Recorded data
____

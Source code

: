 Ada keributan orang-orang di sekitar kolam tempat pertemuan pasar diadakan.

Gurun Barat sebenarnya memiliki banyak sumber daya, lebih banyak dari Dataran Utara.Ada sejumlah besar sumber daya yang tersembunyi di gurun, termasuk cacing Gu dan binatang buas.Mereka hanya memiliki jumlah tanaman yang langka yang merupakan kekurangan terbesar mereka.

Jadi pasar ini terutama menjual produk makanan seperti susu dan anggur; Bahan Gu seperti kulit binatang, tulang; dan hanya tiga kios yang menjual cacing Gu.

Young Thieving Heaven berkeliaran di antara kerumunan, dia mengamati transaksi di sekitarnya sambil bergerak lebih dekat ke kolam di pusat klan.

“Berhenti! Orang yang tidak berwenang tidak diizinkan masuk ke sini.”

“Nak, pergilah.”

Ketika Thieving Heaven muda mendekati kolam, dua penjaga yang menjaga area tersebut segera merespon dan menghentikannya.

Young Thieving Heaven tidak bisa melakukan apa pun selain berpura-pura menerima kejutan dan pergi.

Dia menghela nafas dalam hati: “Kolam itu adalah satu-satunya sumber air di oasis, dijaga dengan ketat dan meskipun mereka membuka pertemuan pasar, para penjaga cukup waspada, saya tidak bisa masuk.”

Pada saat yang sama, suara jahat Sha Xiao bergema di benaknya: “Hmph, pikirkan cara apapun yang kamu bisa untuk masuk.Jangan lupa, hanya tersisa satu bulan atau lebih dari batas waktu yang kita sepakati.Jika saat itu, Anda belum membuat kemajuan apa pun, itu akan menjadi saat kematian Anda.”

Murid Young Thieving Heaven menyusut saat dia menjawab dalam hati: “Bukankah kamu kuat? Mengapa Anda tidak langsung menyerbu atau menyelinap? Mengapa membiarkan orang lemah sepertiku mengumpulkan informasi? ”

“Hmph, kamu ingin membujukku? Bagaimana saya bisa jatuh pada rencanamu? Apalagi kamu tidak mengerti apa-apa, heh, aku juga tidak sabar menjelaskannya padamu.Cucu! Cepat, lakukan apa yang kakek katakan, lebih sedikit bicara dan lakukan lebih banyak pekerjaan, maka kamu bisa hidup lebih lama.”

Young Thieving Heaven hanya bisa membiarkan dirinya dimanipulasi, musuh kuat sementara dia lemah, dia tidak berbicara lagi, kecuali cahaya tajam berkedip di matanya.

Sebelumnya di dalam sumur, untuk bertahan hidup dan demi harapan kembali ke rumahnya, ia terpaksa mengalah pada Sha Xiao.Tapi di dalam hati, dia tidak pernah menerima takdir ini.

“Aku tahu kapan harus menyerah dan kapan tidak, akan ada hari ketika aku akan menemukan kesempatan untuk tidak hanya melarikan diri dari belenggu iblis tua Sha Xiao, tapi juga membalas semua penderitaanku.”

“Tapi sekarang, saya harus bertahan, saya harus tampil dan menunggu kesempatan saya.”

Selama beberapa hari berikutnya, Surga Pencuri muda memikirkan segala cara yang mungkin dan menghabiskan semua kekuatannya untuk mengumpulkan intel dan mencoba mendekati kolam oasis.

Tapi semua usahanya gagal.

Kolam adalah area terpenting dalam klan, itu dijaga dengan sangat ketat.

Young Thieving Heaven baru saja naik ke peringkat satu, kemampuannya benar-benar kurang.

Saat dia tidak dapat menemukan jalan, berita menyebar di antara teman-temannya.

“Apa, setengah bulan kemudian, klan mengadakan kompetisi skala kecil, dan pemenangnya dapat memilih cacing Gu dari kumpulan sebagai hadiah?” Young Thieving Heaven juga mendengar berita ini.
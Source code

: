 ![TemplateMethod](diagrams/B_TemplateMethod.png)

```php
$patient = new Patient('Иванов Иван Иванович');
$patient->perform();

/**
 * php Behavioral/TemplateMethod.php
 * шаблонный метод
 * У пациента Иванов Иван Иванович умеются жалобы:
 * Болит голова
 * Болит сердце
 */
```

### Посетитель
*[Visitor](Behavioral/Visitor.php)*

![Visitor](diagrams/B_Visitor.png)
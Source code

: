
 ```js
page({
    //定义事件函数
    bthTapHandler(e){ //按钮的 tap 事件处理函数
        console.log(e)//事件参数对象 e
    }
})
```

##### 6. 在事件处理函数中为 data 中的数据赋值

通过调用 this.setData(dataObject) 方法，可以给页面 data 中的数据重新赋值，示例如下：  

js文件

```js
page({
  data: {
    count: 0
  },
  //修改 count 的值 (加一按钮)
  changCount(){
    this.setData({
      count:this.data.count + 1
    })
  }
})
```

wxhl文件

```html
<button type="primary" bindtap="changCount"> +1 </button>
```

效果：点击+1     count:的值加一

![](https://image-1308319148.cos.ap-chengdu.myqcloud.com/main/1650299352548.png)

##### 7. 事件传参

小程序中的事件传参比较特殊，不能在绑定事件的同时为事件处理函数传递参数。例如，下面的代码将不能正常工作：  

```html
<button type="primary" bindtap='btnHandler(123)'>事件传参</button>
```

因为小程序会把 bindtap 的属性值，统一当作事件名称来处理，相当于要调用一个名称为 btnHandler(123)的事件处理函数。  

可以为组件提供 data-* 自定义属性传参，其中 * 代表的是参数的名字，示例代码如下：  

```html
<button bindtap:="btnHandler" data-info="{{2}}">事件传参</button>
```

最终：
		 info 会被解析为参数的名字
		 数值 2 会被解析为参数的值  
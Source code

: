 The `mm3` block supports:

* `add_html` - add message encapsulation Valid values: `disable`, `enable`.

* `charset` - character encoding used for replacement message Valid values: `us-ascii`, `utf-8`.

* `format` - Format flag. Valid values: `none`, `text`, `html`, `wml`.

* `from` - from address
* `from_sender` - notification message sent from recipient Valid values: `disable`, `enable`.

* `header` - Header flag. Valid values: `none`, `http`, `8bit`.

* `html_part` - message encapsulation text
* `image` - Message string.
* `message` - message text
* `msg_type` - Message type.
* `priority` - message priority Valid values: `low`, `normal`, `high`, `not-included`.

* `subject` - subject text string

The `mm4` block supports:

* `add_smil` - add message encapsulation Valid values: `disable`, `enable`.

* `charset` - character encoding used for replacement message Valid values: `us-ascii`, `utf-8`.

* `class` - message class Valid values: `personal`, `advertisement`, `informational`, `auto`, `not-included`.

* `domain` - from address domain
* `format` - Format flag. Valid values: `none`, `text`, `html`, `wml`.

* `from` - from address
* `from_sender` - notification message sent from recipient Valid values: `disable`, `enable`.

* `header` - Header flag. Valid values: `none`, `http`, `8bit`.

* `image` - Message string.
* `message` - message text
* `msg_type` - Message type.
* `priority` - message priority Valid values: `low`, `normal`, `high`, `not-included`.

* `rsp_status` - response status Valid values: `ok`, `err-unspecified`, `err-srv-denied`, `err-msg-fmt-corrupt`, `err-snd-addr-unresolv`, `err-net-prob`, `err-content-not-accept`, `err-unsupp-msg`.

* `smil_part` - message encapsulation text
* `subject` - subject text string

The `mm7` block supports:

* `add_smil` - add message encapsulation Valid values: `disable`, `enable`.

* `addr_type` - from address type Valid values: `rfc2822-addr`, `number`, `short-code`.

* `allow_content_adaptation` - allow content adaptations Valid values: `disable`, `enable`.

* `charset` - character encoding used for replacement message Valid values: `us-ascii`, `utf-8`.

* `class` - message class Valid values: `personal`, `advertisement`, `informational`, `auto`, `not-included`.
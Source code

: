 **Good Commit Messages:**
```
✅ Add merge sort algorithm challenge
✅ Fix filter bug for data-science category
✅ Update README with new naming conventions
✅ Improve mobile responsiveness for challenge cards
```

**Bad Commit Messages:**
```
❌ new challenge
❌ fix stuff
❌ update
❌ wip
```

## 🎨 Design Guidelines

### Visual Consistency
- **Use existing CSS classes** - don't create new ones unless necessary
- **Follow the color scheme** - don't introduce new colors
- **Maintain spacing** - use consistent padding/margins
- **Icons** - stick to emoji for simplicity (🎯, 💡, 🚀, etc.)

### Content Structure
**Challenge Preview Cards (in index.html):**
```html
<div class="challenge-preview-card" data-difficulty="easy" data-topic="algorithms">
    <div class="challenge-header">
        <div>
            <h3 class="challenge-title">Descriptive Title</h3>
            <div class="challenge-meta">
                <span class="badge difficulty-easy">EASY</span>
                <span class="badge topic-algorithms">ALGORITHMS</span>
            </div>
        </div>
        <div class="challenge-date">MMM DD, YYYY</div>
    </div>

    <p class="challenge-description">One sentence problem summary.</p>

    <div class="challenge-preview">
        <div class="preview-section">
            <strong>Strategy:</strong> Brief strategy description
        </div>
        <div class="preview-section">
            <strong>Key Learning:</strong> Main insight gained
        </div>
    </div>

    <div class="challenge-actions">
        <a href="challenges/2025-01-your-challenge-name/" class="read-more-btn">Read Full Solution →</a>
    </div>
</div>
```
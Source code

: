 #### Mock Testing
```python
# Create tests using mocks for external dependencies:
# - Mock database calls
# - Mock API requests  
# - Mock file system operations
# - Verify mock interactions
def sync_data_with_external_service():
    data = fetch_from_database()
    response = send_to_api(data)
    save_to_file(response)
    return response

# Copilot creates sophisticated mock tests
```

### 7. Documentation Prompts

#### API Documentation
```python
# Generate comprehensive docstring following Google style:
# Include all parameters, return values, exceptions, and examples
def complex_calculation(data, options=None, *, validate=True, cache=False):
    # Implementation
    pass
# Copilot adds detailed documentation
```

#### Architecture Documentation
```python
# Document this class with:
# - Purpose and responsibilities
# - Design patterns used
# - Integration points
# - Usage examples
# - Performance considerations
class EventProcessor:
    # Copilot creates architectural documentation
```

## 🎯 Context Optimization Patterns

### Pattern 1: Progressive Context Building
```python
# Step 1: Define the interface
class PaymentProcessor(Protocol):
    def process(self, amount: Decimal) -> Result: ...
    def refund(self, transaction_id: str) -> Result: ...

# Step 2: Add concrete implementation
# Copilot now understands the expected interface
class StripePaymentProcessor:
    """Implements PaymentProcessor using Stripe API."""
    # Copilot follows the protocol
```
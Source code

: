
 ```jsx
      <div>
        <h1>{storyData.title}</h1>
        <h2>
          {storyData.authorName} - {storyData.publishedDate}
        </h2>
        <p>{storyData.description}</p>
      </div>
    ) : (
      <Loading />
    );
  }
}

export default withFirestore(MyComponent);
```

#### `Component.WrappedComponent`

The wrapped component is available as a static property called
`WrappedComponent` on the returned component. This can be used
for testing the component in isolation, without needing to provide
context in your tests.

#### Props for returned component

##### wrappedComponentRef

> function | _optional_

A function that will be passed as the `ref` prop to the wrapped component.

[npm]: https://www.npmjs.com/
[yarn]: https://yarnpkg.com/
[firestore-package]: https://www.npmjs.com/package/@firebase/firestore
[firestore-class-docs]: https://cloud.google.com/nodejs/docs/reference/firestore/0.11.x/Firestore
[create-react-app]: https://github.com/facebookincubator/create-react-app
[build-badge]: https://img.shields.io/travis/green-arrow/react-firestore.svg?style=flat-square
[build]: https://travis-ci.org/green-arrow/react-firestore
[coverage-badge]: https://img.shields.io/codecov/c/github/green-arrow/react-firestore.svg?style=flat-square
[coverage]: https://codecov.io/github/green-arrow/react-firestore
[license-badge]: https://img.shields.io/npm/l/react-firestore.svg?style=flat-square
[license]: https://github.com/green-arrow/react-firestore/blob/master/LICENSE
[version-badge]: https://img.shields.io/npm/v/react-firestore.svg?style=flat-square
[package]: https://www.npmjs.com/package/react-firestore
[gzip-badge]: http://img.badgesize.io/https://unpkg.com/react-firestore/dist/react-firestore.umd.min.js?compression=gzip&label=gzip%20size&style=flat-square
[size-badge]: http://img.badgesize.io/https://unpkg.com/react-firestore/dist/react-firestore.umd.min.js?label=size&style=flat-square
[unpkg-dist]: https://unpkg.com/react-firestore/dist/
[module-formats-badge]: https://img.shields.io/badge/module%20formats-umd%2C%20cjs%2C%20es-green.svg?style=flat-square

____

EXERCISE BRIEF
The answer should hold only the lines from the start of the records above through the line containing "Young Thieving Heaven tidak", each set down exactly.

TASK ANSWER
Source code

: Ada keributan orang-orang di sekitar kolam tempat pertemuan pasar diadakan.

Gurun Barat sebenarnya memiliki banyak sumber daya, lebih banyak dari Dataran Utara.Ada sejumlah besar sumber daya yang tersembunyi di gurun, termasuk cacing Gu dan binatang buas.Mereka hanya memiliki jumlah tanaman yang langka yang merupakan kekurangan terbesar mereka.

Jadi pasar ini terutama menjual produk makanan seperti susu dan anggur; Bahan Gu seperti kulit binatang, tulang; dan hanya tiga kios yang menjual cacing Gu.

Young Thieving Heaven berkeliaran di antara kerumunan, dia mengamati transaksi di sekitarnya sambil bergerak lebih dekat ke kolam di pusat klan.

“Berhenti! Orang yang tidak berwenang tidak diizinkan masuk ke sini.”

“Nak, pergilah.”

Ketika Thieving Heaven muda mendekati kolam, dua penjaga yang menjaga area tersebut segera merespon dan menghentikannya.

Young Thieving Heaven tidak bisa melakukan apa pun selain berpura-pura menerima kejutan dan pergi.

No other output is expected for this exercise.